Tuesday, 29 December 2020 09:32

“Living the Moment”: SSS Golden Jubilee in Ireland

One hundred and fifty-nine years ago this week (12 December 1861) Fr. Eymard advised “Let the divine will of the moment be the pivotal point of your activities” (CO 1085). What St. Peter Julian communicated to Zenaide Blanc de St. Bonnet has been realized in Dublin. Long before 2020 began a group of ministers and worshippers based at the Blessed Sacrament Chapel began to meet and put together some plans so that the anniversary of the presence of SSS for fifty-years in Ireland could be celebrated as a Jubilee Year. Anniversaries remain important events, not least because they bring to light the landmarks that have shaped lives and identities. Some who were helping to plan the year have been involved in the life of our Dublin Chapels for many years; others -myself included-, are much newer faces to Ireland and the Blessed Sacrament Chapel, but recognize that it is an important venue that lives at the heart of this capital city.

With the forming of the working party a whole series of events to mark the Eucharistic mission of Eymard’s Congregation on this island were being planned and publicized. Public talks and lectures, a series of concerts, a Eucharistic procession through the streets, and an all-night vigil were being prepared. Archbishops and representatives from different kinds of ministries had accepted invitations to be involved. We were ready to launch on January 6th, 2020, the day fifty-years ago when the first Blessed Sacrament Chapel was opened on D’Olier Street on the other side of the Liffey River. In his homily that evening as he launched the Jubilee Year the Archbishop of Dublin expressed the following words which would take on much deeper significance as the year progressed:

 

“This Chapel is part of the mosaic of the new Ireland that we are challenged to create. It is an icon of a Church presence in a changing society. It represents not a dominant Church that tries to impose itself. It is a Church of welcome. It is a place where in the face of a world that finds it hard to find God, we are led to God by learning in all simplicity to pray and worship. The Chapel is a place where the eucharistic presence of Jesus reaches out and heals.”

 

Dublin logo 29 12 2020The first events of the Jubilee year were up-and-running, and yet in the background the world was hearing with greater clarity that the COVID-19 virus was something to have greater impact upon everyday life than we had first imagined. By the time the end of March arrived all of the events that we had planned at the Chapel, including the Vocations and Faith Hub which was to have been our offering to young adults who populate the local Church had either been cancelled, indefinitely postponed or dramatically adapted.

Discerning God’s will in this moment was mapped out for us by both a series of government restrictions that have fluctuated during the year as well as taking stock of our primary responsibilities to our worshippers, many of whom were now beginning long-periods of social isolating. Finding ways to creatively connect with people who have made the Chapel their spiritual home became the new hallmark of the Jubilee year. It was important to utilize and invest in technology that could build bridges so that people could worship with us, whilst at the same time recognizing that large numbers of our community do not have access to the internet.

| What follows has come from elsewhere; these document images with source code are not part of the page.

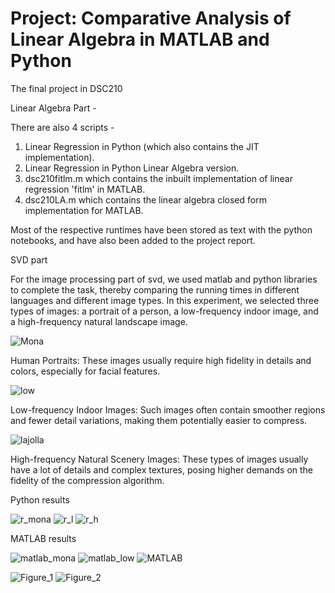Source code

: # Project: Comparative Analysis of Linear Algebra in MATLAB and Python
The final project in DSC210

Linear Algebra Part - 

There are also 4 scripts -
1. Linear Regression in Python (which also contains the JIT implementation).
2. Linear Regression in Python Linear Algebra version.
3. dsc210fitlm.m which contains the inbuilt implementation of linear regression 'fitlm' in MATLAB.
4. dsc210LA.m which contains the linear algebra closed form implementation for MATLAB.

Most of the respective runtimes have been stored as text with the python notebooks, and have also been added to the project report.

SVD part

For the image processing part of svd, we used matlab and python libraries to complete the task, thereby comparing the running times in different languages ​​and different image types.
In this experiment, we selected three types of images: a portrait of a person, a low-frequency indoor image, and a high-frequency natural landscape image.

![Mona](https://github.com/Igotoschoolbybye/DSC210_project/assets/87763340/47ce6201-b210-4cb1-8be8-086015235abc)

Human Portraits: These images usually require high fidelity in details and colors, especially for facial features.

![low](https://github.com/Igotoschoolbybye/DSC210_project/assets/87763340/885fda6d-dee1-4dbb-b4ab-f63916e8072e)

Low-frequency Indoor Images: Such images often contain smoother regions and fewer detail variations, making them potentially easier to compress.

![lajolla](https://github.com/Igotoschoolbybye/DSC210_project/assets/87763340/296a71c4-add2-4303-b989-0595f1a094de)

High-frequency Natural Scenery Images: These types of images usually have a lot of details and complex textures, posing higher demands on the fidelity of the compression algorithm.

Python results

![r_mona](https://github.com/Igotoschoolbybye/DSC210_project/assets/87763340/4492f1cb-263f-4687-9905-2019bceb0d06)
![r_l](https://github.com/Igotoschoolbybye/DSC210_project/assets/87763340/3ed7cd27-1152-4cbd-ba5c-568b80be3865)
![r_h](https://github.com/Igotoschoolbybye/DSC210_project/assets/87763340/079cddc1-08dd-4d4a-925d-4316f90aae61)

MATLAB results

![matlab_mona](https://github.com/Igotoschoolbybye/DSC210_project/assets/87763340/94148111-64d2-47b3-b16b-25b7ec342599)
![matlab_low](https://github.com/Igotoschoolbybye/DSC210_project/assets/87763340/9f718ada-3c86-4dd5-aaf8-814e549e2826)
![MATLAB](https://github.com/Igotoschoolbybye/DSC210_project/assets/87763340/5ee7bac4-e294-4126-ba7c-b65783d1384d)

![Figure_1](https://github.com/Igotoschoolbybye/DSC210_project/assets/87763340/5b36225c-f0ee-4115-af19-ef9bef2913ce)
![Figure_2](https://github.com/Igotoschoolbybye/DSC210_project/assets/87763340/0af6e9b5-0500-4d6f-9d6f-e7be641e6e79)


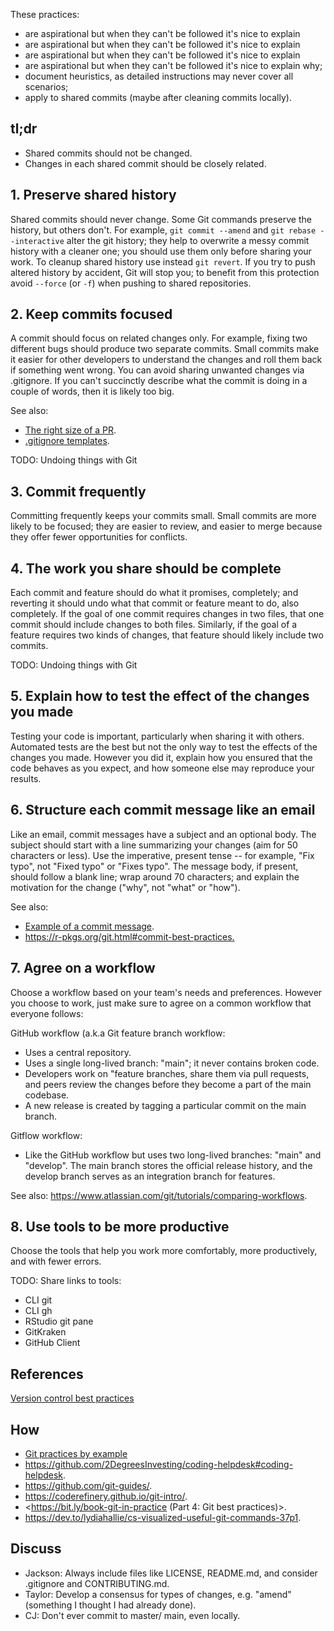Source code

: These practices:

* are aspirational but when they can't be followed it's nice to explain
* are aspirational but when they can't be followed it's nice to explain
* are aspirational but when they can't be followed it's nice to explain
* are aspirational but when they can't be followed it's nice to explain
why;
* document heuristics, as detailed instructions may never cover all scenarios;
* apply to shared commits (maybe after cleaning commits locally).

## tl;dr

* Shared commits should not be changed.
* Changes in each shared commit should be closely related.

## 1. Preserve shared history

Shared commits should never change. Some Git commands preserve the history, but
others don't. For example, `git commit --amend` and `git rebase --interactive`
alter the git history; they help to overwrite  a messy commit history with
a cleaner one; you should use them only before sharing your work. To cleanup
shared history use instead `git revert`.  If you try to push altered history by
accident, Git will stop you; to benefit from this protection  avoid `--force`
(or `-f`) when pushing to shared repositories.

## 2. Keep commits focused

A commit should focus on related changes only. For example, fixing two
different bugs should produce two separate commits. Small commits make it
easier for other developers to understand the changes and roll them back if
something went wrong. You can avoid sharing unwanted changes via .gitignore. If
you can't succinctly describe what the commit is doing in a couple of words,
then it is likely too big.

See also:

* [The right size of a PR](https://github.com/2DegreesInvesting/practices/discussions/3).
* [.gitignore templates](https://github.com/github/gitignore).

TODO: Undoing things with Git

## 3. Commit frequently

Committing frequently keeps your commits small. Small commits are more likely
to be focused; they are easier to review, and easier to merge because they
offer fewer opportunities for conflicts.

## 4. The work you share should be complete

Each commit and feature should do what it promises, completely; and reverting
it should undo what that commit or feature meant to do, also completely. If
the goal of one commit requires changes in two files, that one commit should
include changes to both files. Similarly, if the goal of a feature requires
two kinds of changes, that feature should likely include two commits.

 TODO: Undoing things with Git

## 5. Explain how to test the effect of the changes you made

Testing your code is important, particularly when sharing it with
others. Automated tests are the best but not the only way to test the effects
of the changes you made. However you did it, explain how you ensured that the
code behaves as you expect, and how someone else may reproduce your results.

## 6. Structure each commit message like an email

Like an email, commit messages have a subject and an optional body. The subject
should start with a line summarizing your changes (aim for 50 characters or
less). Use the imperative, present tense -- for example, "Fix typo",
not "Fixed typo" or "Fixes typo". The message body, if present,
should follow a blank line; wrap around 70 characters; and explain the
motivation for the change ("why", not "what" or "how").

See also:

* [Example of a commit message](https://github.com/2DegreesInvesting/resources/issues/74).
* <https://r-pkgs.org/git.html#commit-best-practices.>

## 7. Agree on a workflow

Choose a workflow based on your team's needs and preferences. However you
choose to work, just make sure to agree on a common workflow that everyone
follows:

GitHub workflow (a.k.a Git feature branch workflow:

* Uses a central repository. 
* Uses a single long-lived branch: "main"; it never contains broken code.
* Developers work on "feature branches, share them via pull requests, and
peers review the changes before they become a part of the main codebase.
* A new release is created by tagging a particular commit on the main branch.

Gitflow workflow:

* Like the GitHub workflow but uses two long-lived branches: "main"
and "develop". The main branch stores the official release history,
and the develop branch serves as an integration branch for features.

See also: <https://www.atlassian.com/git/tutorials/comparing-workflows>.

## 8. Use tools to be more productive

Choose the tools that help you work more comfortably, more productively,
and with fewer errors.

TODO: Share links to tools:

* CLI git 
* CLI gh 
* RStudio git pane 
* GitKraken 
* GitHub Client

## References

[Version control best practices](https://www.git-tower.com/blog/version-control-best-practices/)

## How

* [Git practices by example](TODO)
* <https://github.com/2DegreesInvesting/coding-helpdesk#coding-helpdesk>.
* <https://github.com/git-guides/>.
* <https://coderefinery.github.io/git-intro/>.
* <https://bit.ly/book-git-in-practice (Part 4: Git best practices)>.  
* <https://dev.to/lydiahallie/cs-visualized-useful-git-commands-37p1>.

## Discuss

* Jackson: Always include files like LICENSE, README.md, and consider
.gitignore and CONTRIBUTING.md.  
* Taylor: Develop a consensus for types of changes, e.g. "amend" (something
I thought I had already done).
* CJ: Don't ever commit to master/ main, even locally.

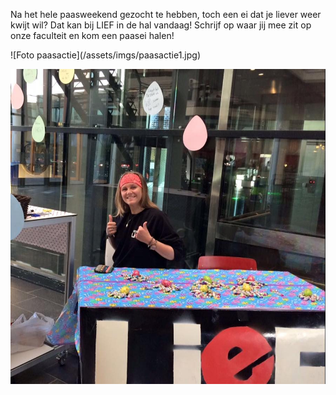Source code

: Na het hele paasweekend gezocht te hebben, toch een ei dat je liever weer kwijt wil? Dat kan bij LIEF in de hal vandaag! Schrijf op waar jij mee zit op onze faculteit en kom een paasei halen!

<div class="multicolumn" markdown="block">
![Foto paasactie](/assets/imgs/paasactie1.jpg)

![Foto paasactie](/assets/imgs/paasactie2.jpg)
</div>
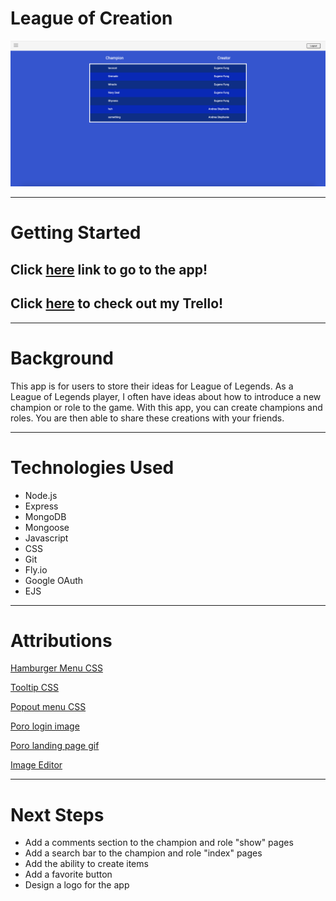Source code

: 
# League of Creation
![screenshot](./public/assets/img/Screenshot%202023-04-27%20at%2010.14.00%20AM.png)

---
# Getting Started

## Click [here](https://league-of-creation.fly.dev/) link to go to the app!

## Click [here](https://trello.com/b/tTPnVPvc/league-of-creation) to check out my Trello!

---
# Background
This app is for users to store their ideas for League of Legends. As a League of Legends player, I often have ideas about how to introduce a new champion or role to the game. With this app, you can create champions and roles. You are then able to share these creations with your friends.

---

# Technologies Used

- Node.js
- Express
- MongoDB
- Mongoose
- Javascript
- CSS
- Git
- Fly.io
- Google OAuth
- EJS

---

# Attributions

[Hamburger Menu CSS](https://codepen.io/alvarotrigo/pen/yLzaPVJ)

[Tooltip CSS](https://www.w3schools.com/css/css_tooltip.asp)

[Popout menu CSS](https://www.30secondsofcode.org/css/s/popout-menu/)

[Poro login image](https://twitter.com/PoroScience)

[Poro landing page gif](https://tenor.com/view/zzz-tired-sleepy-bubble-drool-gif-6358176)

[Image Editor](https://www.veed.io/)

---

# Next Steps
- Add a comments section to the champion and role "show" pages
- Add a search bar to the champion and role "index" pages
- Add the ability to create items
- Add a favorite button
- Design a logo for the app
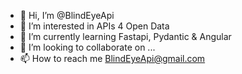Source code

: - 👋 Hi, I’m @BlindEyeApi
- 👀 I’m interested in APIs 4 Open Data
- 🌱 I’m currently learning Fastapi, Pydantic &  Angular
- 💞️ I’m looking to collaborate on ...
- 📫 How to reach me BlindEyeApi@gmail.com

<!---
BlindEyeApi/BlindEyeApi is a ✨ special ✨ repository because its `README.md` (this file) appears on your GitHub profile.
You can click the Preview link to take a look at your changes.
--->
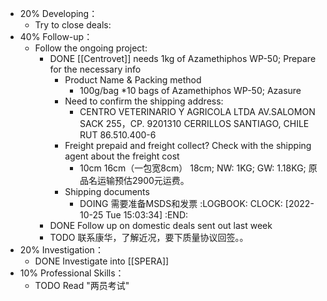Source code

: - 20% Developing：
	- Try to close deals:
- 40% Follow-up：
	- Follow the ongoing project:
		- DONE [[Centrovet]] needs 1kg of Azamethiphos WP-50; Prepare for the necessary info
			- Product Name & Packing method
				- 100g/bag *10 bags of Azamethiphos WP-50; Azasure
			- Need to confirm the shipping address:
				- CENTRO VETERINARIO Y AGRICOLA LTDA
				  AV.SALOMON SACK 255，CP. 9201310 CERRILLOS SANTIAGO, CHILE
				  RUT 86.510.400-6
			- Freight prepaid and freight collect? Check with the shipping agent about the freight cost
				- 10cm 16cm（一包宽8cm） 18cm; NW: 1KG; GW: 1.18KG; 原品名运输预估2900元运费。
			- Shipping documents
				- DOING 需要准备MSDS和发票
				  :LOGBOOK:
				  CLOCK: [2022-10-25 Tue 15:03:34]
				  :END:
		- DONE Follow up on domestic deals sent out last week
		- TODO 联系康华，了解近况，要下质量协议回签。。
- 20% Investigation：
	- DONE Investigate into [[SPERA]]
- 10% Professional Skills：
	- TODO Read "两员考试"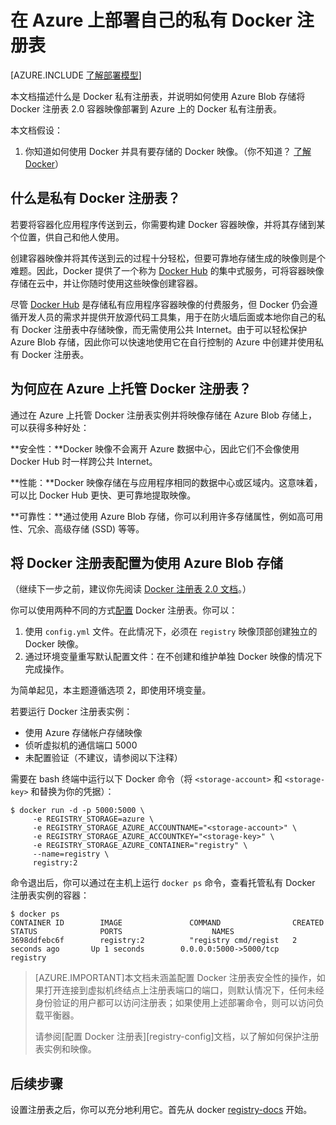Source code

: <properties 
  pageTitle="在 Azure 上部署自己的私有 Docker 注册表 | Azure"
  description="介绍如何使用 Docker 注册表在 Azure Blob 存储服务上托管你的容器映像。"
  services="virtual-machines"
  documentationCenter="virtual-machines"
  authors="ahmetalpbalkan"
  editor="squillace"
  manager="" 
  tags="azure-service-management,azure-resource-manager" />

<tags
  ms.service="virtual-machines"
  ms.date="02/01/2016" 
  wacn.date="02/17/2016" />

# 在 Azure 上部署自己的私有 Docker 注册表

[AZURE.INCLUDE [了解部署模型](../includes/learn-about-deployment-models-include.md)]


本文档描述什么是 Docker 私有注册表，并说明如何使用 Azure Blob 存储将 Docker 注册表 2.0 容器映像部署到 Azure 上的 Docker 私有注册表。

本文档假设：

1. 你知道如何使用 Docker 并具有要存储的 Docker 映像。（你不知道？ [了解 Docker](https://www.docker.com)）


## 什么是私有 Docker 注册表？

若要将容器化应用程序传送到云，你需要构建 Docker 容器映像，并将其存储到某个位置，供自己和他人使用。

创建容器映像并将其传送到云的过程十分轻松，但要可靠地存储生成的映像则是个难题。因此，Docker 提供了一个称为 [Docker Hub][docker-hub] 的集中式服务，可将容器映像存储在云中，并让你随时使用这些映像创建容器。

尽管 [Docker Hub][docker-hub] 是存储私有应用程序容器映像的付费服务，但 Docker 仍会遵循开发人员的需求并提供开放源代码工具集，用于在防火墙后面或本地你自己的私有 Docker 注册表中存储映像，而无需使用公共 Internet。由于可以轻松保护 Azure Blob 存储，因此你可以快速地使用它在自行控制的 Azure 中创建并使用私有 Docker 注册表。

## 为何应在 Azure 上托管 Docker 注册表？

通过在 Azure 上托管 Docker 注册表实例并将映像存储在 Azure Blob 存储上，可以获得多种好处：

**安全性：**Docker 映像不会离开 Azure 数据中心，因此它们不会像使用 Docker Hub 时一样跨公共 Internet。
  
**性能：**Docker 映像存储在与应用程序相同的数据中心或区域内。这意味着，可以比 Docker Hub 更快、更可靠地提取映像。

**可靠性：**通过使用 Azure Blob 存储，你可以利用许多存储属性，例如高可用性、冗余、高级存储 (SSD) 等等。

## 将 Docker 注册表配置为使用 Azure Blob 存储

（继续下一步之前，建议你先阅读 [Docker 注册表 2.0 文档][registry-docs]。）

你可以使用两种不同的方式[配置][registry-config] Docker 注册表。你可以：

1. 使用 `config.yml` 文件。在此情况下，必须在 `registry` 映像顶部创建独立的 Docker 映像。
2. 通过环境变量重写默认配置文件：在不创建和维护单独 Docker 映像的情况下完成操作。

为简单起见，本主题遵循选项 2，即使用环境变量。

若要运行 Docker 注册表实例：
* 使用 Azure 存储帐户存储映像 
* 侦听虚拟机的通信端口 5000 
* 未配置验证（不建议，请参阅以下注释）

需要在 bash 终端中运行以下 Docker 命令（将 `<storage-account>` 和 `<storage-key>` 和替换为你的凭据）：


	$ docker run -d -p 5000:5000 \
	     -e REGISTRY_STORAGE=azure \
	     -e REGISTRY_STORAGE_AZURE_ACCOUNTNAME="<storage-account>" \
	     -e REGISTRY_STORAGE_AZURE_ACCOUNTKEY="<storage-key>" \
	     -e REGISTRY_STORAGE_AZURE_CONTAINER="registry" \
	     --name=registry \
	     registry:2
	

命令退出后，你可以通过在主机上运行 `docker ps` 命令，查看托管私有 Docker 注册表实例的容器：


	$ docker ps
	CONTAINER ID        IMAGE               COMMAND                CREATED             STATUS              PORTS                    NAMES
	3698ddfebc6f        registry:2          "registry cmd/regist   2 seconds ago       Up 1 seconds        0.0.0.0:5000->5000/tcp   registry
	

> [AZURE.IMPORTANT]本文档未涵盖配置 Docker 注册表安全性的操作，如果打开连接到虚拟机终结点上注册表端口的端口，则默认情况下，任何未经身份验证的用户都可以访问注册表；如果使用上述部署命令，则可以访问负载平衡器。
> <p>请参阅[配置 Docker 注册表][registry-config]文档，以了解如何保护注册表实例和映像。

## 后续步骤

设置注册表之后，你可以充分地利用它。首先从 docker [registry-docs] 开始。

[docker-hub]: https://hub.docker.com/
[registry]: https://github.com/docker/distribution
[registry-docs]: http://docs.docker.com/registry/
[registry-config]: http://docs.docker.com/registry/configuration/
 

<!---HONumber=79-->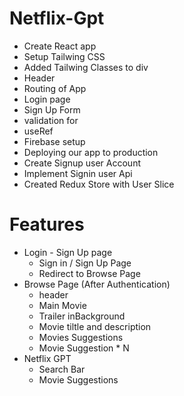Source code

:# Netflix-Gpt

- Create React app
- Setup Tailwing CSS
- Added Tailwing Classes to div
- Header
- Routing of App
- Login page
- Sign Up Form
- validation for
- useRef
- Firebase setup
- Deploying our app to production
- Create Signup user Account
- Implement Signin user Api
- Created Redux Store with User Slice

# Features

- Login - Sign Up page
  - Sign in / Sign Up Page
  - Redirect to Browse Page
- Browse Page (After Authentication)
  - header
  - Main Movie
  - Trailer inBackground
  - Movie tiltle and description
  - Movies Suggestions
  - Movie Suggestion \* N
- Netflix GPT
  - Search Bar
  - Movie Suggestions

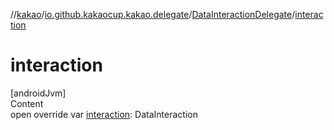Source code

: //[kakao](../../../index.md)/[io.github.kakaocup.kakao.delegate](../index.md)/[DataInteractionDelegate](index.md)/[interaction](interaction.md)



# interaction  
[androidJvm]  
Content  
open override var [interaction](interaction.md): DataInteraction  



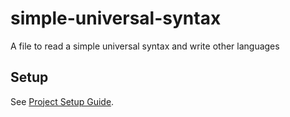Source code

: # simple-universal-syntax

A file to read a simple universal syntax and write other languages

## Setup

See [Project Setup Guide](docs/setup_guide.md).
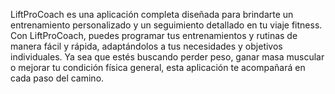 LiftProCoach es una aplicación completa diseñada para brindarte un entrenamiento personalizado y un seguimiento detallado en tu viaje fitness. Con LiftProCoach, puedes programar tus entrenamientos y rutinas de manera fácil y rápida, adaptándolos a tus necesidades y objetivos individuales. Ya sea que estés buscando perder peso, ganar masa muscular o mejorar tu condición física general, esta aplicación te acompañará en cada paso del camino.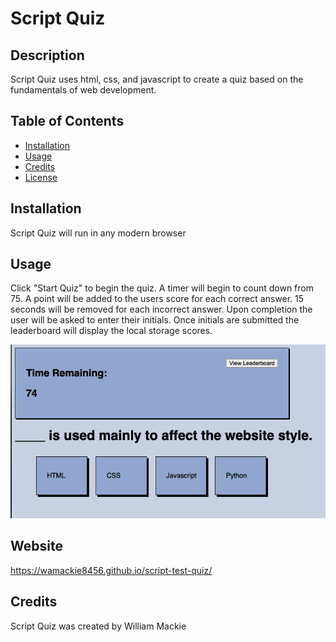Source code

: # Script Quiz

## Description
Script Quiz uses html, css, and javascript to create a quiz based on the fundamentals of web development.

## Table of Contents
* [Installation](#installation)
* [Usage](#usage)
* [Credits](#credits)
* [License](#license)

## Installation
Script Quiz will run in any modern browser

## Usage
Click "Start Quiz" to begin the quiz. A timer will begin to count down from 75. A point will be added to the users score for each correct answer. 15 seconds will be removed for each incorrect answer. Upon completion the user will be asked to enter their initials. Once initials are submitted the leaderboard will display the local storage scores.

![screenshot](assets/images/screenshot.png)

## Website
https://wamackie8456.github.io/script-test-quiz/

## Credits
Script Quiz was created by William Mackie


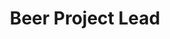 ---
layout: member
weight: 100
name: Josh Donaldson
title: Beer Project Lead
status: executive
img: /assets/images/members/josh.jpg
email: donaldson.josh.96@gmail.com
biography: >
  Joshua Donaldson is a 3rd year chemical engineering student at UBC. Josh is a project lead at UBC Envision where he is working to design a fully-automated brewing system that can be controlled by your phone! Josh has been passionate about entrepreneurship since a young age when he started his own freelance media company. 
linkedin: https://www.linkedin.com/in/joshua-donaldson-34289245/
---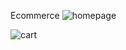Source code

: Ecommerce
![homepage](https://github.com/vaishnav196/Emperia-Ecommerce/assets/107029372/2ef34250-968d-41e7-b13c-49c24b67deb7)


![cart](https://github.com/vaishnav196/Emperia-Ecommerce/assets/107029372/779dbff9-24c4-47e7-af85-677d7f283831)
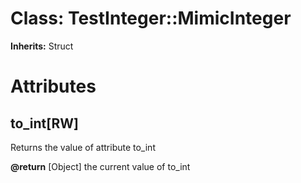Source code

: # Class: TestInteger::MimicInteger
**Inherits:** Struct
    



# Attributes
## to_int[RW] [](#attribute-i-to_int)
Returns the value of attribute to_int

**@return** [Object] the current value of to_int


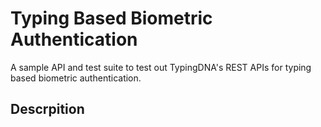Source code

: # Typing Based Biometric Authentication
A sample API and test suite to test out TypingDNA's REST APIs for typing based biometric authentication.

## Descrpition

Suddenly what we had taken for granted became so vital: the ability to reach out online as well as more personally through a series of prepared mailings full of spiritual and practical resources with the elderly and housebound especially in mind. The celebration of the Jubilee Year here in Ireland was the realization that the hours of preparation for online ministries and the 2,300 packages that have been posted through people’s doors evoked something of St. Peter Julian’s creativity in reaching out to those enduring transition and turbulence. As a community we have been afforded the opportunity to entrust ourselves once again to simple methods for the greatest possible purposes.

As the Jubilee Year came to its end on the fifty-eighth anniversary of the Canonization of Peter Julian Eymard on December 9th, public worship had been reinstated for the second time in Ireland. As limited numbers gathered in the Chapel, we were joined online by others. As we continue to learn in all simplicity to master the gifts of prayer and worship, whilst recognizing that many people have found it challenging to find God in the events of 2020, I offered the invitation that dwells in St. Peter Julian’s living legacy as the way to walk out of our Jubilee and into the future:

 

“In a sense by celebrating our Golden Jubilee Year during nine-months of pandemic has brought a more genuine flavour to the kind of ministry that Fr. Eymard believed himself to be called, and the challenges he faced in building up the Congregation of the Blessed Sacrament in the middle of the nineteenth century. By letting the Eucharist ‘be’ the thanksgiving it is- then we are able to live in Jesus Christ entirely. That is the Jubilee Door to life that is never locked and bolted, but left open through which St. Peter Julian himself walked, and he invites us to do and become the same: to be people entirely rested in Christ and people of thanksgiving.”